# Exercise prompt:
Find how many lines in the data below mention "character". Give the number only.

# Data for the task:
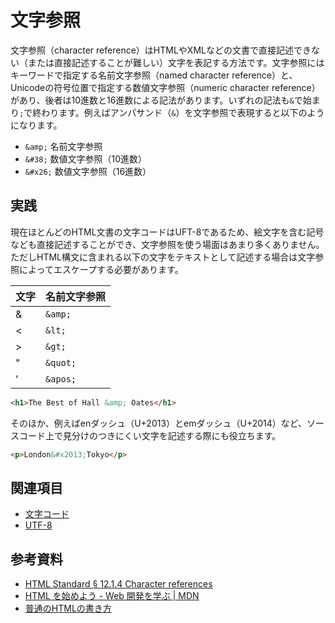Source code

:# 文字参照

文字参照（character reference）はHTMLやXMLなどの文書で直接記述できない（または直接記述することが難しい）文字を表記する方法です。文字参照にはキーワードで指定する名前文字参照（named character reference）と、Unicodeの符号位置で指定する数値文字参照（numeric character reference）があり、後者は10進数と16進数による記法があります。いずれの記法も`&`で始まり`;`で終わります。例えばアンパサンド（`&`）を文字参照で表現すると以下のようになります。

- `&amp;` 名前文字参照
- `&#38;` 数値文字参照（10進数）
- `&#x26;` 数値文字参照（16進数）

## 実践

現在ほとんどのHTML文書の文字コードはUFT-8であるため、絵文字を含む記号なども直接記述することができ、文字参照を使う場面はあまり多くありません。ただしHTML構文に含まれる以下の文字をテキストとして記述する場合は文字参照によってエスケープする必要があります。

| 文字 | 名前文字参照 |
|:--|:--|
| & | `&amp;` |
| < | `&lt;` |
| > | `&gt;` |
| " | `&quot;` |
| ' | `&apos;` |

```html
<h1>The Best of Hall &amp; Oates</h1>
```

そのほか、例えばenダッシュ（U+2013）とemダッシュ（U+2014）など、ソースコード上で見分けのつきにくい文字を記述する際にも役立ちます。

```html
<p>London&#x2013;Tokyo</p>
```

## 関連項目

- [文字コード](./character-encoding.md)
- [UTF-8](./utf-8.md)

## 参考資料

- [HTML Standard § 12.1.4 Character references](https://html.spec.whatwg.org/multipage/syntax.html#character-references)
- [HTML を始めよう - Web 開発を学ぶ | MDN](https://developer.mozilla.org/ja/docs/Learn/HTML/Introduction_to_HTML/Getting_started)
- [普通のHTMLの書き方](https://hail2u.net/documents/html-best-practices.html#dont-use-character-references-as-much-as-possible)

# Solution:
4